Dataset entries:
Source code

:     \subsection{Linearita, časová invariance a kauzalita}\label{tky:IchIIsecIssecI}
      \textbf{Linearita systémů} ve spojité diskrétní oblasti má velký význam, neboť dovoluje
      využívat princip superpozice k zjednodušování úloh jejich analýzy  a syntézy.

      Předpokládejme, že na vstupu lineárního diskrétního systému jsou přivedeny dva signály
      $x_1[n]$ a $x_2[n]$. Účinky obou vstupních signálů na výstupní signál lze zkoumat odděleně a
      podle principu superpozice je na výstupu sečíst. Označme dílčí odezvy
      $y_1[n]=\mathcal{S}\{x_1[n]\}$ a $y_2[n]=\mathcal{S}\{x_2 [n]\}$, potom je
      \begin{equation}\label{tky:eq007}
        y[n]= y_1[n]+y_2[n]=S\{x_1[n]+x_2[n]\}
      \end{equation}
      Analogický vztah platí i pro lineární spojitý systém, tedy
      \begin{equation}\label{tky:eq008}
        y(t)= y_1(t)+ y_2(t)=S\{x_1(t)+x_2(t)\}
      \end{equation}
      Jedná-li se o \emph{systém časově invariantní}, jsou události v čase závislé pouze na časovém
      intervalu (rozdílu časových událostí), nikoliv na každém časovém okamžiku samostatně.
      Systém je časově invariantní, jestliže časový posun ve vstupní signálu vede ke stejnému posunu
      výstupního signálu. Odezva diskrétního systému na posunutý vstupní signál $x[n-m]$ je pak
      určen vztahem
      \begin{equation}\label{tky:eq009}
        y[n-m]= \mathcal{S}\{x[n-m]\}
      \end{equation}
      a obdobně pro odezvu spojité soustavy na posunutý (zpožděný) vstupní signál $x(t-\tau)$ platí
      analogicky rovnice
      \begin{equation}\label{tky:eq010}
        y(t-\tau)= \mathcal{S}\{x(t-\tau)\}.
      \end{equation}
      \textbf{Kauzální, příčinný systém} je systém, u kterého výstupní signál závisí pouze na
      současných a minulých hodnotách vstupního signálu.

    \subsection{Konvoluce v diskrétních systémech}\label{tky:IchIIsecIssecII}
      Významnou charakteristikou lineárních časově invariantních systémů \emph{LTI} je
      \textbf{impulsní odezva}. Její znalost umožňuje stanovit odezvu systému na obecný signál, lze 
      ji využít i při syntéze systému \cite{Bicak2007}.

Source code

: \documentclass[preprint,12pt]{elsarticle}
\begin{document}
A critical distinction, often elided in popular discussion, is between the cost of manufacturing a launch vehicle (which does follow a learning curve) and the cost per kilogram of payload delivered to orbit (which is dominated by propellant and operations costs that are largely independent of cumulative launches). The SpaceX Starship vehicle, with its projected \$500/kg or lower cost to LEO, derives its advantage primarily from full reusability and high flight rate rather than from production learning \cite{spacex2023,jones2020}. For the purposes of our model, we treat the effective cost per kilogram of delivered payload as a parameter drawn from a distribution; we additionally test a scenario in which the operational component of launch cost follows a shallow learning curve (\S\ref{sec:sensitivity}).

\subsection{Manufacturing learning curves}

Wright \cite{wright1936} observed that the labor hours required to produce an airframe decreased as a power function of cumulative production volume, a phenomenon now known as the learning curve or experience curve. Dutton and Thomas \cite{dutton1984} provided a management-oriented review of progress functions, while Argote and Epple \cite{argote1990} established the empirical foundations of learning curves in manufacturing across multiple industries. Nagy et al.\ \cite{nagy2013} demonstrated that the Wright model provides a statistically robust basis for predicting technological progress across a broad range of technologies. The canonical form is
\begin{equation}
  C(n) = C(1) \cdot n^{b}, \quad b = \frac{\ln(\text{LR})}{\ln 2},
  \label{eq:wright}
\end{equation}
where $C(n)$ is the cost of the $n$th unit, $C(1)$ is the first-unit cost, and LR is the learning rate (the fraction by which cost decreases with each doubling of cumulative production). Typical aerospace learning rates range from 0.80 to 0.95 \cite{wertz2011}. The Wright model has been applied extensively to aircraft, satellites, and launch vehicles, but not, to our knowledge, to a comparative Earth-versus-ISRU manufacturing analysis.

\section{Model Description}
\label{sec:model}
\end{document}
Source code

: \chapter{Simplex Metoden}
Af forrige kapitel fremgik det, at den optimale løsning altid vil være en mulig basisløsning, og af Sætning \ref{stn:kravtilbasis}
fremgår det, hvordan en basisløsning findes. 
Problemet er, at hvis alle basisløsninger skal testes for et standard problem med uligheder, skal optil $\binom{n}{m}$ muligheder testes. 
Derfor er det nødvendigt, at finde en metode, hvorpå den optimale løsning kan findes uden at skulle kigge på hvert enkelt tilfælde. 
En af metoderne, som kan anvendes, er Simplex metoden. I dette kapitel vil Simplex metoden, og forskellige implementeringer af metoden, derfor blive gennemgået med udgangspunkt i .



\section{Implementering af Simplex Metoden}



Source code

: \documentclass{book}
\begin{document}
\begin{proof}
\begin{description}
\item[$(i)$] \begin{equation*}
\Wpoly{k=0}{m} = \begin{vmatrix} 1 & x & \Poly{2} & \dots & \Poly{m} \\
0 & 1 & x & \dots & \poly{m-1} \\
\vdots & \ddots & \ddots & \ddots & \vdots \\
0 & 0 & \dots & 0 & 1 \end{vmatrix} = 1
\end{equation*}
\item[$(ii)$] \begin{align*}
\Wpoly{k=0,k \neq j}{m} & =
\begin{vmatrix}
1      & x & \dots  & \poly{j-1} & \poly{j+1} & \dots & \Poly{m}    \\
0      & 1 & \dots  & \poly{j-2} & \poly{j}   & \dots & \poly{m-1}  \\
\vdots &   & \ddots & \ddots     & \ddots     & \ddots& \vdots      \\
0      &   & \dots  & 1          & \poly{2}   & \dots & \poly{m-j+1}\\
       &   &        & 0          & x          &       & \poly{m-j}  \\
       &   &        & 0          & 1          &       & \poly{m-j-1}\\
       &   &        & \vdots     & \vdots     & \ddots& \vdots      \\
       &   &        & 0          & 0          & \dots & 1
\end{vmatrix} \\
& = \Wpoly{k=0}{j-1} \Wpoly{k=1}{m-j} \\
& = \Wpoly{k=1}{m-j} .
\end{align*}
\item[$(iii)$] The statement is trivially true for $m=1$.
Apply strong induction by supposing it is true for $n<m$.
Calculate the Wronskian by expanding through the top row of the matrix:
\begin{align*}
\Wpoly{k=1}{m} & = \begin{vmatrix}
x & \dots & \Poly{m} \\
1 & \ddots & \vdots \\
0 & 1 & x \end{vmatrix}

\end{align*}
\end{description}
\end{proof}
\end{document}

> What you should do
Report the number of lines in the records that hold "vmatrix" and write no other words.

> Exercise answer
6